Yellow Submarine House

The real coup de grace, however, came later as I came across perhaps the wildest and most memorable housing collective Friedrichshain has to offer.  The building sported political messaging ranging from support of the ZAD utopian squatter settlement in France to criticism of bull fighting to anti-fascist slogans.  Such messaging, however, was accompanied by amusing and mysterious symbolism, proving that leftists can indeed cultivate a sense of humor.  On the façade of the building, residents had painted a variety of motifs, ranging from a Mexican skull reminiscent of Day of the Dead, to Nepalese-style Buddhist idols to gaily-colored dinosaurs.  In an echo of the 1960s counter-culture, a yellow submarine peaked out from underneath a crazed and demonic-looking doctor.

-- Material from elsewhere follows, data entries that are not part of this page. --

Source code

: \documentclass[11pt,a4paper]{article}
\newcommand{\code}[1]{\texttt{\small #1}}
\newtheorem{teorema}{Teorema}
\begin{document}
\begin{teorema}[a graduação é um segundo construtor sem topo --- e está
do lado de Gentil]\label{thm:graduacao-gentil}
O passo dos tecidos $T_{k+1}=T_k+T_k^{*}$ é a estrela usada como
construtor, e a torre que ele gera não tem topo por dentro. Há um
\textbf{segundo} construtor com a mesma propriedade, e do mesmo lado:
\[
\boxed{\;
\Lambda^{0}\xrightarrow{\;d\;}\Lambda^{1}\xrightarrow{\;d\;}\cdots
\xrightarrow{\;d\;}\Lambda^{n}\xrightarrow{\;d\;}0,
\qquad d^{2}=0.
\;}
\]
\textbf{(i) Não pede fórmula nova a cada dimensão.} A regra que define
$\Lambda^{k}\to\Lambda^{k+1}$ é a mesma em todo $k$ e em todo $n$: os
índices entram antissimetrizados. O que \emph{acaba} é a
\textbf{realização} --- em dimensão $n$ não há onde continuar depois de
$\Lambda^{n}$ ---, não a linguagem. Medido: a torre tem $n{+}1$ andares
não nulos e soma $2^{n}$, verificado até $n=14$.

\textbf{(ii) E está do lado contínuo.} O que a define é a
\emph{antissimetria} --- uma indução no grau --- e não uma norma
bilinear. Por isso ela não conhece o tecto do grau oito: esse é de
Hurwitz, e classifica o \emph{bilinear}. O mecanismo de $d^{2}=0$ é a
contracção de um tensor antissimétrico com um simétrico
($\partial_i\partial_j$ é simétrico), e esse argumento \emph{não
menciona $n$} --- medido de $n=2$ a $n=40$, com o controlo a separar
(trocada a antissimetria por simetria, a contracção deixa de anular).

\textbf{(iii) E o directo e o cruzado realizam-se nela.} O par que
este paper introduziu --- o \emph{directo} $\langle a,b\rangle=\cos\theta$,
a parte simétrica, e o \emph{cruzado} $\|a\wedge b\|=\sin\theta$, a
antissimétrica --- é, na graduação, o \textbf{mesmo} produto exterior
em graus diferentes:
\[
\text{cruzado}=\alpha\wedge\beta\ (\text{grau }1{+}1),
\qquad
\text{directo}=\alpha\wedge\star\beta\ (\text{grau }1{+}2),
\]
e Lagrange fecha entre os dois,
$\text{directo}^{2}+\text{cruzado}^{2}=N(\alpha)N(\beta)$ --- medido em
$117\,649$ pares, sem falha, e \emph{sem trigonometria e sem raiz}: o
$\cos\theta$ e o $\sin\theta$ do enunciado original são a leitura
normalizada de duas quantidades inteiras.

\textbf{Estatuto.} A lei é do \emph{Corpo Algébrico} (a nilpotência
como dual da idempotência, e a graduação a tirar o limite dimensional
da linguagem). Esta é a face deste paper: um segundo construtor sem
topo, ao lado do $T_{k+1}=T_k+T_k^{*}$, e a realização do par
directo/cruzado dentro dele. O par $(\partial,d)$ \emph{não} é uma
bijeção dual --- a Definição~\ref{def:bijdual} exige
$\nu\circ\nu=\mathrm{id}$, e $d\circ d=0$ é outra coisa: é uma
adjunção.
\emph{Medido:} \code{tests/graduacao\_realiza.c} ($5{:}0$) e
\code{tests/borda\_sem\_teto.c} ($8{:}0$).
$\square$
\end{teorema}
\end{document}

Yellow submarine peaks out from under the balcony

Eager to hear more about this quirky, odd-looking place, I spoke to some house residents about their experiences.  Bibi Glindemann is living proof that street art and radical housing can indeed work in tandem: for twenty seven years, she has lived with the same people who have come to form part of her family.  Her son, who is half African, hangs a Ghanaian flag from the balcony.  Glindemann does not define herself as anarchist per se, but rather as a “humanist.”  Though she certainly voiced praise of her own building, Glindemann didn’t “sugar coat” the overall experience, noting that navigating the social aspects of communal living every day can be challenging, just like any relationship.

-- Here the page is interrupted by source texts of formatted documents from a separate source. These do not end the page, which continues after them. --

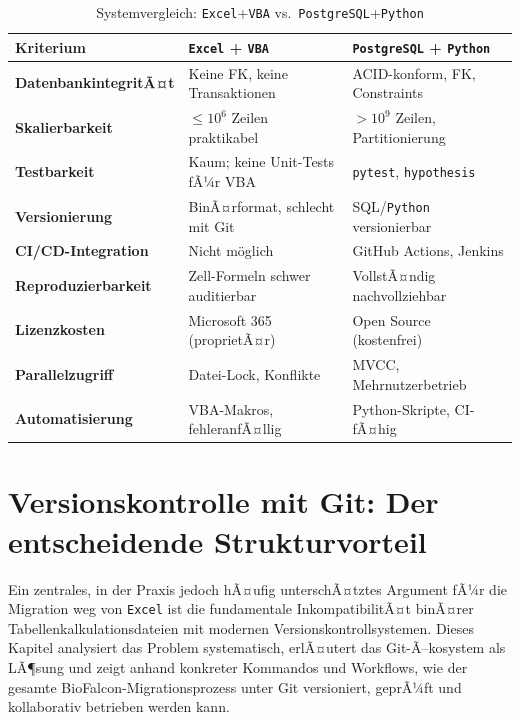 ﻿\documentclass[12pt,a4paper]{report}
\theoremstyle{definition}
\theoremstyle{remark}
\newcommand{\excel}{\texttt{Excel}}
\newcommand{\vba}{\texttt{VBA}}
\newcommand{\pg}{\texttt{PostgreSQL}}
\newcommand{\py}{\texttt{Python}}
\newcommand{\code}[1]{\texttt{#1}}
\begin{document}
\begin{table}[H]
\centering
\caption{Systemvergleich: \excel{}+\vba{} vs.\ \pg{}+\py}
\label{tab:vergleich}
\renewcommand{\arraystretch}{1.35}
\begin{tabularx}{\linewidth}{>{\bfseries\footnotesize}l
                              >{\footnotesize}X
                              >{\footnotesize}X}
\toprule
Kriterium          & \excel{} + \vba{}                       & \pg{} + \py{} \\
\midrule
DatenbankintegritÃ¤t & Keine FK, keine Transaktionen          & ACID-konform, FK, Constraints \\
Skalierbarkeit      & $\leq 10^6$ Zeilen praktikabel         & $> 10^9$ Zeilen, Partitionierung \\
Testbarkeit         & Kaum; keine Unit-Tests fÃ¼r VBA         & \code{pytest}, \code{hypothesis} \\
Versionierung       & BinÃ¤rformat, schlecht mit Git           & SQL/\py{} versionierbar \\
CI/CD-Integration   & Nicht m\"oglich                           & GitHub Actions, Jenkins \\
Reproduzierbarkeit  & Zell-Formeln schwer auditierbar         & VollstÃ¤ndig nachvollziehbar \\
Lizenzkosten        & Microsoft 365 (proprietÃ¤r)             & Open Source (kostenfrei) \\
Parallelzugriff     & Datei-Lock, Konflikte                  & MVCC, Mehrnutzerbetrieb \\
Automatisierung     & VBA-Makros, fehleranfÃ¤llig             & Python-Skripte, CI-fÃ¤hig \\
\bottomrule
\end{tabularx}
\end{table}

\newpage
\chapter{Versionskontrolle mit Git: Der entscheidende Strukturvorteil}
\label{sec:git}

Ein zentrales, in der Praxis jedoch hÃ¤ufig unterschÃ¤tztes Argument fÃ¼r die
Migration weg von \excel{} ist die fundamentale InkompatibilitÃ¤t binÃ¤rer
Tabellenkalkulationsdateien mit modernen Versionskontrollsystemen.
Dieses Kapitel analysiert das Problem systematisch, erlÃ¤utert das
Git-Ã–kosystem als LÃ¶sung und zeigt anhand konkreter Kommandos und
Workflows, wie der gesamte BioFalcon-Migrationsprozess unter Git
versioniert, geprÃ¼ft und kollaborativ betrieben werden kann.
\end{document}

During our discussion, I also detected a note of wariness toward other housing collectives in the neighborhood.  To be sure, she remarked, everyone knows each other in the area but “it is said that Liebig Collective is dangerous, and we have very different ideas as far as housing is concerned.”  In spite of Friedrichshain’s “cool factor,” Glindemann admitted there was no love lost between her cooperative and a neighboring building which was more affluent.  “We don’t like each other very much,” she explained.

Catalonian in Berlin

Glindemann’s neighbor, Marta Cuello, has been living in the housing collective for five years.  A Catalonian who migrated to Berlin in search of alternative-style politics, Cuello was glad to be free of some of the more “macho and sexist” aspects of Spanish society, noting that Germany, while far from perfect, is a lot better when it comes to gender relations.  On the other hand, just because Berlin is progressive on such questions doesn’t mean the city or even the alternative leftist scene is somehow “anti-family.”

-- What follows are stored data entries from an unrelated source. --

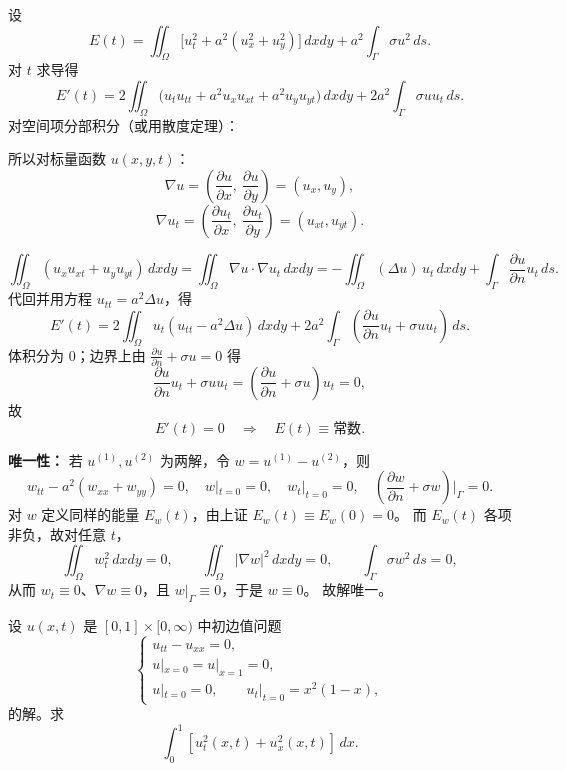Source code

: \begin{solution}
设
\[
E(t)=\iint_{\Omega}\bigl[u_t^2+a^2(u_x^2+u_y^2)\bigr]\,dxdy+a^2\int_{\Gamma}\sigma u^2\,ds.
\]
对 $t$ 求导得
\[
E'(t)=2\iint_{\Omega}\bigl(u_tu_{tt}+a^2u_xu_{xt}+a^2u_yu_{yt}\bigr)\,dxdy
+2a^2\int_{\Gamma}\sigma uu_t\,ds.
\]
对空间项分部积分（或用散度定理）：
\begin{dxtips}
    所以对标量函数 $u(x,y,t)$：
\[
\nabla u=\left(\frac{\partial u}{\partial x},\ \frac{\partial u}{\partial y}\right)=(u_x,u_y),
\]
\[
\nabla u_t=\left(\frac{\partial u_t}{\partial x},\ \frac{\partial u_t}{\partial y}\right)=(u_{xt},u_{yt}).
\]
\end{dxtips}
\[
\iint_{\Omega}(u_xu_{xt}+u_yu_{yt})\,dxdy
=\iint_{\Omega}\nabla u\cdot\nabla u_t\,dxdy
=-\iint_{\Omega}(\Delta u)\,u_t\,dxdy+\int_{\Gamma}\frac{\partial u}{\partial n}u_t\,ds.
\]
代回并用方程 $u_{tt}=a^2\Delta u$，得
\[
E'(t)=2\iint_{\Omega}u_t(u_{tt}-a^2\Delta u)\,dxdy
+2a^2\int_{\Gamma}\left(\frac{\partial u}{\partial n}u_t+\sigma uu_t\right)\,ds.
\]
体积分为 $0$；边界上由 $\frac{\partial u}{\partial n}+\sigma u=0$ 得
\[
\frac{\partial u}{\partial n}u_t+\sigma uu_t=\left(\frac{\partial u}{\partial n}+\sigma u\right)u_t=0,
\]
故
\[
E'(t)=0\quad\Rightarrow\quad E(t)\equiv \text{常数}.
\]

\medskip
\noindent\textbf{唯一性：}
若 $u^{(1)},u^{(2)}$ 为两解，令 $w=u^{(1)}-u^{(2)}$，则
\[
w_{tt}-a^2(w_{xx}+w_{yy})=0,\quad w|_{t=0}=0,\quad w_t|_{t=0}=0,\quad
\left(\frac{\partial w}{\partial n}+\sigma w\right)\Big|_{\Gamma}=0.
\]
对 $w$ 定义同样的能量 $E_w(t)$，由上证 $E_w(t)\equiv E_w(0)=0$。
而 $E_w(t)$ 各项非负，故对任意 $t$，
\[
\iint_{\Omega}w_t^2\,dxdy=0,\qquad \iint_{\Omega}|\nabla w|^2\,dxdy=0,\qquad \int_{\Gamma}\sigma w^2\,ds=0,
\]
从而 $w_t\equiv0$、$\nabla w\equiv0$，且 $w|_{\Gamma}\equiv0$，于是 $w\equiv0$。
故解唯一。
\end{solution}
\begin{homework}[7]
设 $u(x,t)$ 是 $[0,1]\times[0,\infty)$ 中初边值问题
\[
\begin{cases}
u_{tt}-u_{xx}=0,\\[4pt]
u|_{x=0}=u|_{x=1}=0,\\[4pt]
u|_{t=0}=0,\qquad u_t|_{t=0}=x^{2}(1-x),
\end{cases}
\]
的解。求
\[
\int_{0}^{1}\left[u_t^{2}(x,t)+u_x^{2}(x,t)\right]\,dx.
\]
\end{homework}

In a rebuff to some of the usual stereotypes, Cuello told me there was a very “familial” atmosphere in her house and some parents were even raising infants and children there.  When I explained that in New York, many families had historically been fearful of graffiti, Cuello remarked that in Berlin it was a little different.  “I don’t know about the future,” she said, “and whether families will continue to want to live in these neighborhoods, but there is a lot of social mixing here and some folks think it’s ‘cool’ to live in a neighborhood with anarchists painting murals.”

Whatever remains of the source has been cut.